Recently, Microsoft announced that its Azure API for Fast Healthcare Interoperability Resource (FHIR) would be renamed "Azure Healthcare APIs" and would now accept new data types.

Why is this important? FHIR is a standard for transferring healthcare data across computer systems, regardless of how the data is kept.

The FHIR Azure API is a "superset" of the Azure Healthcare APIs. It enables large-scale management of protected health information (PHI) data.

In addition, healthcare data is imported and translated from a healthcare provider's systems of record using Azure Healthcare APIs. A longitudinal patient record is created by integrating the data.

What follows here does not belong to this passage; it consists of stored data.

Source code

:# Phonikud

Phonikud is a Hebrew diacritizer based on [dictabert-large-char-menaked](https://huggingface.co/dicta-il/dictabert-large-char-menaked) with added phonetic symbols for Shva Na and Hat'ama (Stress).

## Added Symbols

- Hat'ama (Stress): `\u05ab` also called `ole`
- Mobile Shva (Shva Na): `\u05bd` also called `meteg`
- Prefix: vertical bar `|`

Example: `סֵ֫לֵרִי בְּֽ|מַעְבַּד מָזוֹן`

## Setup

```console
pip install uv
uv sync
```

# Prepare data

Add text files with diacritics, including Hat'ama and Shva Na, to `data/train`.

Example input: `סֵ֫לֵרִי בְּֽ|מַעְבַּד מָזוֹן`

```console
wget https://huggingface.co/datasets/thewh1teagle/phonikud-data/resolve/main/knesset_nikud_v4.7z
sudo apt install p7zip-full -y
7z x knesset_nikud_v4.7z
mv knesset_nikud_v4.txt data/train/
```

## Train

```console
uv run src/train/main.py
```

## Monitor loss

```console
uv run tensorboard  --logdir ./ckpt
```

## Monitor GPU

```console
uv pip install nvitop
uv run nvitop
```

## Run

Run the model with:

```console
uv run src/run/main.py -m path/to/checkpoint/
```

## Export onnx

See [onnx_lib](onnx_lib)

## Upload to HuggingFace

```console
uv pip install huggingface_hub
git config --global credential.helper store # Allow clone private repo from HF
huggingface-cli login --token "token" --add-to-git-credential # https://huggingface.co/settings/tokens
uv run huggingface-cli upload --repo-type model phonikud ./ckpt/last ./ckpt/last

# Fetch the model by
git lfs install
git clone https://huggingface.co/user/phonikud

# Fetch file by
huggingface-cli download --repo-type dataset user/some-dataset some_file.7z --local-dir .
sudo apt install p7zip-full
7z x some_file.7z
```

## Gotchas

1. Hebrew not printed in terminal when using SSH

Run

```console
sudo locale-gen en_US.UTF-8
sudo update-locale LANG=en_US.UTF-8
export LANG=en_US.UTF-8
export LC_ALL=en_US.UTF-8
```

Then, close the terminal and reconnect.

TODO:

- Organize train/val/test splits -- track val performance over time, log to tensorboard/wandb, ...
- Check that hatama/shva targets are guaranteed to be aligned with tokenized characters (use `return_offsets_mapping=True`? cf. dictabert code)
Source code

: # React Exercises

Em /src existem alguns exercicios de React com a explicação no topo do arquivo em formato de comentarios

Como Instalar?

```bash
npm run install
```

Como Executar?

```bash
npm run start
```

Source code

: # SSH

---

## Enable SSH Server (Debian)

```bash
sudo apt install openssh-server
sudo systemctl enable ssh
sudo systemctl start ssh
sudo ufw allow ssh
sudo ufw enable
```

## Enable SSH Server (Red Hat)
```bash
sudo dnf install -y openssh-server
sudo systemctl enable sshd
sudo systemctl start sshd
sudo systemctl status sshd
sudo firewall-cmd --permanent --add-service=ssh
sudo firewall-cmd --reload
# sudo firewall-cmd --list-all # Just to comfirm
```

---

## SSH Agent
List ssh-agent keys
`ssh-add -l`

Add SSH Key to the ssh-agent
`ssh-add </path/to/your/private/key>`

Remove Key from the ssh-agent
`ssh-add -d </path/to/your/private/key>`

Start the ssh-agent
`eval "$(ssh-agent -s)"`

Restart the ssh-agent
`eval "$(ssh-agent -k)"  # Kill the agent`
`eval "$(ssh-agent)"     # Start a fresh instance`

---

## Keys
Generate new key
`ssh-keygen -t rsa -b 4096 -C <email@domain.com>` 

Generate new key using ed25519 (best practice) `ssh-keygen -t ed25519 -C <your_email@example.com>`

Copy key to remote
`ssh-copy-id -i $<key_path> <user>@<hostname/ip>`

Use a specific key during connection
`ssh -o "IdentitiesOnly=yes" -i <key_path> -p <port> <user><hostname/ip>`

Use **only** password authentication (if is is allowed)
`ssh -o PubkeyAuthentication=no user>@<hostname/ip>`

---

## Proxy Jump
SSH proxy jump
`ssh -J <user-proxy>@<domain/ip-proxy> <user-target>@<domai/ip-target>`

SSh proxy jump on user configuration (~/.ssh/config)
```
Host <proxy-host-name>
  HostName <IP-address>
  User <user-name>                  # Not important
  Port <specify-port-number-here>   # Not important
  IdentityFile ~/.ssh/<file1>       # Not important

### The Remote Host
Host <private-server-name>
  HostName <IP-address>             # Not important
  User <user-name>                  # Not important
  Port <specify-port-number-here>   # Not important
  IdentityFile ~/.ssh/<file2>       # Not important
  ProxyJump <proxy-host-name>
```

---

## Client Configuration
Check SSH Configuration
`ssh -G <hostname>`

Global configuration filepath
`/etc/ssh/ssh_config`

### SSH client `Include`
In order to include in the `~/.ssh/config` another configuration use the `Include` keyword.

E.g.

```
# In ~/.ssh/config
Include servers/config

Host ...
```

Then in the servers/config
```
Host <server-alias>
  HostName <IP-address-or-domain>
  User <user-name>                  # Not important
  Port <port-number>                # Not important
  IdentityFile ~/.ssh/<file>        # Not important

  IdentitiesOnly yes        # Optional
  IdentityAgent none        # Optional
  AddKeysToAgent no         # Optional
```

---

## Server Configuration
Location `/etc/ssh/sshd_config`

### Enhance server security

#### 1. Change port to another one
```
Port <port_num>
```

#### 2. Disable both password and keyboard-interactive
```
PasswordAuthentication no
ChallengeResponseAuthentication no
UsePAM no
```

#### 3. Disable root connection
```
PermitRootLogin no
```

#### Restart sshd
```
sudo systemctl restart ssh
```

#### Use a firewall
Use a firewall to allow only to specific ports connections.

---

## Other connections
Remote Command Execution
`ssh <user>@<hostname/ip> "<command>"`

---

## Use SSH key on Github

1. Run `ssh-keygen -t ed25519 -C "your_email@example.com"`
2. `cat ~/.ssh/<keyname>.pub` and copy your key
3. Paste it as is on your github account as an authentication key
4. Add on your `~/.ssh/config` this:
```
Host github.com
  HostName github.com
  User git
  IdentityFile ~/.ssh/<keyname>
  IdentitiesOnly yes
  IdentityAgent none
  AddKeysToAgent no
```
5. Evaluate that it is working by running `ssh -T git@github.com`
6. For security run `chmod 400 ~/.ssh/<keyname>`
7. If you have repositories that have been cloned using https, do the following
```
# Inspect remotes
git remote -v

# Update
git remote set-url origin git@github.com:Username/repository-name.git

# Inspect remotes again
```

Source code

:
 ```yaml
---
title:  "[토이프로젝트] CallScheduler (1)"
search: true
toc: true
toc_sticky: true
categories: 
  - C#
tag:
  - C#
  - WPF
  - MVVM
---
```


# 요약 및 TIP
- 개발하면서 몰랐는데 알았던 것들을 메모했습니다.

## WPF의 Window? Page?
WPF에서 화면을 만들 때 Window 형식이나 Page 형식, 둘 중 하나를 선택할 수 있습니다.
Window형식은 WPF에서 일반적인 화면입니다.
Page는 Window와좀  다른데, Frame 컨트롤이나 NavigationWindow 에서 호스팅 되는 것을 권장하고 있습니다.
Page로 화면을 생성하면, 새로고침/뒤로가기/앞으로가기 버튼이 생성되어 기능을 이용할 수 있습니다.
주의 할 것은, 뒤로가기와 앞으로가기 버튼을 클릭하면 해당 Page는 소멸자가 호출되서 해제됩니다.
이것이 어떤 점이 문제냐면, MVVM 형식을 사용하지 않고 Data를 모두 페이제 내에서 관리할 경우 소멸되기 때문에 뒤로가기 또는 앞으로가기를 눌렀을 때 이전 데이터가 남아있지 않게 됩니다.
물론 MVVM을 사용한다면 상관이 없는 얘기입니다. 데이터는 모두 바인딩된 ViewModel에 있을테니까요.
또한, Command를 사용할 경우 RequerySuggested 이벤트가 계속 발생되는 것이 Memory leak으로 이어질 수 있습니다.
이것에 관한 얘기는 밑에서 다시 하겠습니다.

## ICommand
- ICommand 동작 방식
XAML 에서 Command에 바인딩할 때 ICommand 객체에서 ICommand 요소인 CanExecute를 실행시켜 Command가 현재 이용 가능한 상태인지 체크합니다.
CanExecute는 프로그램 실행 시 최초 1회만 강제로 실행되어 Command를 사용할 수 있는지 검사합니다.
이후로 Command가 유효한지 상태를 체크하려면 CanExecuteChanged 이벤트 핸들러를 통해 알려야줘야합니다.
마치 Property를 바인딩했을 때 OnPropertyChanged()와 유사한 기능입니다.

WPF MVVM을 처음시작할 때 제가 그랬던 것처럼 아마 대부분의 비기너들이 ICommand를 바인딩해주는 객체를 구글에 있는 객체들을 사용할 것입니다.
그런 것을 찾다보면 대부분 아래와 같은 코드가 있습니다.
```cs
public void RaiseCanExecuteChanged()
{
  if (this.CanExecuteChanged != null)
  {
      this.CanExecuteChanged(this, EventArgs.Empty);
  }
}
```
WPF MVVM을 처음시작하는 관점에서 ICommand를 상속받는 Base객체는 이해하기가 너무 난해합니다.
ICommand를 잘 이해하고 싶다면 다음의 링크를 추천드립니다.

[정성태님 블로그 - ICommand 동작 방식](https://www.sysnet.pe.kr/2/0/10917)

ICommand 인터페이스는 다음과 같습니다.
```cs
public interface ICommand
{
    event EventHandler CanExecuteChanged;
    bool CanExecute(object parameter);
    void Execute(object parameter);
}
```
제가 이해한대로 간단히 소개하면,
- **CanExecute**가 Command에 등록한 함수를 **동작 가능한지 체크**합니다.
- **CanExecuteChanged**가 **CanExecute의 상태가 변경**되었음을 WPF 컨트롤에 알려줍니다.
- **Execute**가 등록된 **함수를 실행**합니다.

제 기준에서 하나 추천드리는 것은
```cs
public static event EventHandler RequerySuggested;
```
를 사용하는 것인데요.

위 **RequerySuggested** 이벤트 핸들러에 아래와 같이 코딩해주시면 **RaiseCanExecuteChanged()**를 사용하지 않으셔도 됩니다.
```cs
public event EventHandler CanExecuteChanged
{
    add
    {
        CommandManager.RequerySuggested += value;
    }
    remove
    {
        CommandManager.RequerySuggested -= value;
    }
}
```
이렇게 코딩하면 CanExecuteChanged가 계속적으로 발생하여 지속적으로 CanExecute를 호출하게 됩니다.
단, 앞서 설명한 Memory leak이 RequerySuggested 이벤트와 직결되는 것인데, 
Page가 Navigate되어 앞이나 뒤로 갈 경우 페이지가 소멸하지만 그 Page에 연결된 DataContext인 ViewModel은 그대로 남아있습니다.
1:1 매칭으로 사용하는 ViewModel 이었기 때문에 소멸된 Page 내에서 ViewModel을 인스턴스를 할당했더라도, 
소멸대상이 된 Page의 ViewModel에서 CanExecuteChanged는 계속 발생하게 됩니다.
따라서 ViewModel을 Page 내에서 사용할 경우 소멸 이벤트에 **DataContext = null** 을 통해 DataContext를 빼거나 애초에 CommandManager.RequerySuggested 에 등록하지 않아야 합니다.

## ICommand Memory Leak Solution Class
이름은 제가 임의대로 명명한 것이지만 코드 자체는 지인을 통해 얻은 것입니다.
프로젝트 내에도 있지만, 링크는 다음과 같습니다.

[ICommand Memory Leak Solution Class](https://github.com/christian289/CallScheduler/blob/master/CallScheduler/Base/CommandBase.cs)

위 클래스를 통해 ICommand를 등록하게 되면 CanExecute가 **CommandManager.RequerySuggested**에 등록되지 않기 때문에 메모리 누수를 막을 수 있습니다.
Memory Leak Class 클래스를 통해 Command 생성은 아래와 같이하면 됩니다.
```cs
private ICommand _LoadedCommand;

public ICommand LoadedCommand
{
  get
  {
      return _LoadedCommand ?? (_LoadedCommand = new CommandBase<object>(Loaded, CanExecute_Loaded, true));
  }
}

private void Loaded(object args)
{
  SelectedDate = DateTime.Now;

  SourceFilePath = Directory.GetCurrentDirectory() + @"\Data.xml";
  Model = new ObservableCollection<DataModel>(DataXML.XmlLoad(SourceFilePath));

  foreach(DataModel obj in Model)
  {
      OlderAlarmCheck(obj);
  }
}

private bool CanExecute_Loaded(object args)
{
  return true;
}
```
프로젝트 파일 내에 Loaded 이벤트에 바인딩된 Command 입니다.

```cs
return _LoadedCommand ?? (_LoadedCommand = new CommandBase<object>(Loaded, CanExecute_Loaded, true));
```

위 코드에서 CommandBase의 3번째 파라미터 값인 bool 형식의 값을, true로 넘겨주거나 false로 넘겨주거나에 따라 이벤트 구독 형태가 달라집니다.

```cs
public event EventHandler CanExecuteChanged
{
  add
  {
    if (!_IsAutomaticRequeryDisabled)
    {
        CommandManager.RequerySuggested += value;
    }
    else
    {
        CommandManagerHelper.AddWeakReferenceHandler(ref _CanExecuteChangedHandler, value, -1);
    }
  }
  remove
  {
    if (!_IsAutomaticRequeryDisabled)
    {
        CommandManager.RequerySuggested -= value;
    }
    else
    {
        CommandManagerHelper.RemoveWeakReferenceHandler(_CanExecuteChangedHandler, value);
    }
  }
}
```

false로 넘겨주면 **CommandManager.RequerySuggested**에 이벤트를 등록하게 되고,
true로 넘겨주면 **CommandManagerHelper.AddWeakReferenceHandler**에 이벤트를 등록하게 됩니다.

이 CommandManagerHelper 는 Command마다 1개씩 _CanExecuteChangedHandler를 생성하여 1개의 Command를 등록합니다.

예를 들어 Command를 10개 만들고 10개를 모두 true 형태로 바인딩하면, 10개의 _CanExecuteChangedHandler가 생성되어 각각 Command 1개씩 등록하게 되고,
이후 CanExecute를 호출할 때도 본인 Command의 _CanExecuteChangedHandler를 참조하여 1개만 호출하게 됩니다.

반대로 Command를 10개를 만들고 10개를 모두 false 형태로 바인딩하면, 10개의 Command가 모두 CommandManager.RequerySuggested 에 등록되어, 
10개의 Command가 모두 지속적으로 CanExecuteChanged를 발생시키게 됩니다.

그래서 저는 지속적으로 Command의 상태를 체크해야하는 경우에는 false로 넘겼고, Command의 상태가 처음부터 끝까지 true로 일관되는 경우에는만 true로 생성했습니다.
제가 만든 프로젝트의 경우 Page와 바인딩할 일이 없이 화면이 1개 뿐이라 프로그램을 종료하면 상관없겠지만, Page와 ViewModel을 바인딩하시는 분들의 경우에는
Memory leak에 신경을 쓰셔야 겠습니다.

This record is based on real-time data gathered and stored regularly for various health data categories using industry-standard health data standards.

Several kinds of health data are shown below:

  • Structured inputs including HL7 or C-CDA clinical records, data from medical equipment, health-related services such as HealthKit and Google Fit, and genomics databases.
  • Unstructured data can be mapped to natural language processing techniques that annotates and organizes data in FHIR from clinical notes or text documents, allowing it to coexist alongside structured clinical data.
  • DICOMCast technology pulls critical information from pictures and maps it to FHIR patient records using imaging data in Digital Imaging and Communications in Medicine (DICOM) formats that can be accessed through an API gateway and used by DICOMCast technology.
  • Biometric data from devices, which can be ingested via Microsoft's Azure IoT Connector for FHIR, may be used to give information on health patterns to care teams, allowing for rapid interventions and remote treatment.

If you have previously used the Azure API for FHIR you can continue to do so without experiencing service interruptions or price adjustments.

In summary

With so many company activities now taking place in the cloud, the cost of a cloud misconfiguration or insufficient cloud optimization may be prohibitively expensive. As a result, selecting the appropriate Azure managed services provider (MSP) is critical for healthcare organizations interested in keeping their valuable data safe. A Microsoft Azure MSP will work with you from consultation through migration and operations management.